Por Miguel Falcão Da equipe de chargistas do JC Mais uma pretensão provinciana.

Tá rolando um e-mail por aí, e chegou pra mim também, protestando contra a nova novela das oito da Globo (como quem escreveu foi uma mulher, o protesto consistia em boicotar apenas o primeiro capítulo da novela, e não a novela inteira) porque as cenas paradisíacas e tropicais do hotel, que na trama fica no litoral da Bahia, na verdade foram gravadas em Muro Alto, litoral sul de Pernambuco.

Segundo a autora, é um desrespeito a Pernambuco e ao Nordeste (ela ironiza dizendo que os baianos não se consideram nordestinos) e que estão roubando (sic) nossas belezas naturais.

Como assim?

Não entendi.

Sinto muito, mas desta vez a Rede Globo de Televisão está coberta de razão.

Não se trata de um documentário sobre o litoral do Nordeste, mas de uma obra de teledramaturgia de ficção.

A coisa mais comum do mundo em cinema de ficção é rodar as cenas em um local fingindo que é outro.

Assim, um filme cujo enredo se desenrola no Egito é rodado num deserto qualquer da Califórnia, uma batalha nas selvas do Vietnam é filmada nas florestas das Filipinas e uma nevasca na Sibéria pode perfeitamente ser filmada no Alaska.

O filme Amadeus, que se passa em Viena, foi todinho rodado em Praga, porque lá ainda havia bairros inteiros em que se podia girar a câmera 360 graus e não se ver nada do Século XX.

Não tomei conhecimento de vienenses protestando contra o roubo das suas belezas arquitetônicas.

Era só o que faltava.

Como se a Globo fosse alguma agência promotora de turismo em geral e do turismo pernambucano em particular.

Estamos pouco a pouco nos habituando com esse marketing subliminar, como se fizesse parte da rotina da vida e fosse a coisa mais normal do mundo.

Alguns anos atrás Tasso Jereissati pagou a uma escola de samba do Rio pra ter o Ceará como tema e supostamente promover o turismo do estado, e não teve o menor pudor de esconder isso, mas divulgou aos quatro ventos, como se fosse uma grande sacada, quando na verdade foi prostituição pura e simples.

Se a moda pega, o desfile vira um balcão de negócios, se é que não já virou.

A pernambucana autora desses e-mails deveria ter protestado algumas novelas atrás, quando a Globo, num surto inacreditável de baixeza jornalística, veiculou uma série de reportagens no Jornal Nacional sobre brasileiros ilegais nos Estados Unidos, como se fosse um assunto urgentíssimo e uma novidade alarmante, só pra promover uma novela que ia ser lançada com esse mesmo tema.

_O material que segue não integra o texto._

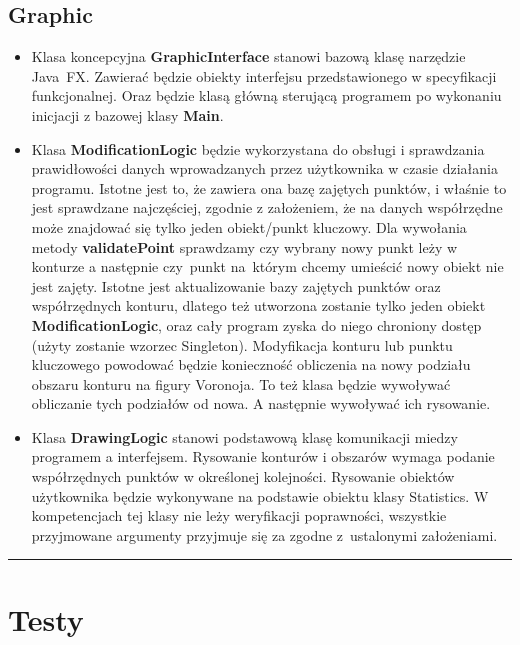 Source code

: \documentclass[a4paper,11pt]{article}
\newcommand{\linia}{\rule{\linewidth}{0.4mm}}
\begin{document}
\subsection{Graphic}
\begin{itemize}
\item Klasa koncepcyjna \textbf{GraphicInterface} stanowi bazową klasę narzędzie Java~FX. Zawierać będzie obiekty interfejsu przedstawionego w specyfikacji funkcjonalnej. Oraz będzie klasą główną sterującą programem po wykonaniu inicjacji z bazowej klasy \textbf{Main}.
\item Klasa \textbf{ModificationLogic} będzie wykorzystana do obsługi i sprawdzania prawidłowości danych wprowadzanych przez użytkownika w czasie działania programu. Istotne jest to, że zawiera ona bazę zajętych punktów, i właśnie to jest sprawdzane najczęściej, zgodnie z założeniem, że na danych współrzędne może znajdować się tylko jeden obiekt/punkt kluczowy. Dla wywołania metody \textbf{validatePoint} sprawdzamy czy wybrany nowy punkt leży w konturze a następnie czy~punkt na~którym chcemy umieścić nowy obiekt nie jest zajęty. Istotne jest aktualizowanie bazy zajętych punktów oraz współrzędnych konturu, dlatego też utworzona zostanie tylko jeden obiekt \textbf{ModificationLogic}, oraz cały program zyska do niego chroniony dostęp (użyty zostanie wzorzec Singleton). Modyfikacja konturu lub punktu kluczowego powodować będzie konieczność obliczenia na nowy podziału obszaru konturu na figury Voronoja. To też klasa będzie wywoływać obliczanie tych podziałów od nowa. A następnie wywoływać ich rysowanie.
\item Klasa \textbf{DrawingLogic} stanowi podstawową klasę komunikacji miedzy programem a interfejsem. Rysowanie konturów i obszarów wymaga podanie współrzędnych punktów w określonej kolejności. Rysowanie obiektów użytkownika będzie wykonywane na podstawie obiektu klasy Statistics. W kompetencjach tej klasy nie leży weryfikacji poprawności, wszystkie przyjmowane argumenty przyjmuje się za zgodne z~ustalonymi założeniami. 
\end{itemize}

\noindent\linia

\section{Testy}
\end{document}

Protestar como pernambucana, como cidadã brasileira e como ser humano.

Aí sim, deveria se boicotar não só a novela inteira, mas também os noticiários e a emissora como um todo.

PS: Aproveitem cada linha.

Quando esse rapaz usa a pena, é para pintar e bordar com a cara dos outros, mas com desenhos.

Não costuma falar tão a sério assim, embora suas charges sejam igualmente cortantes.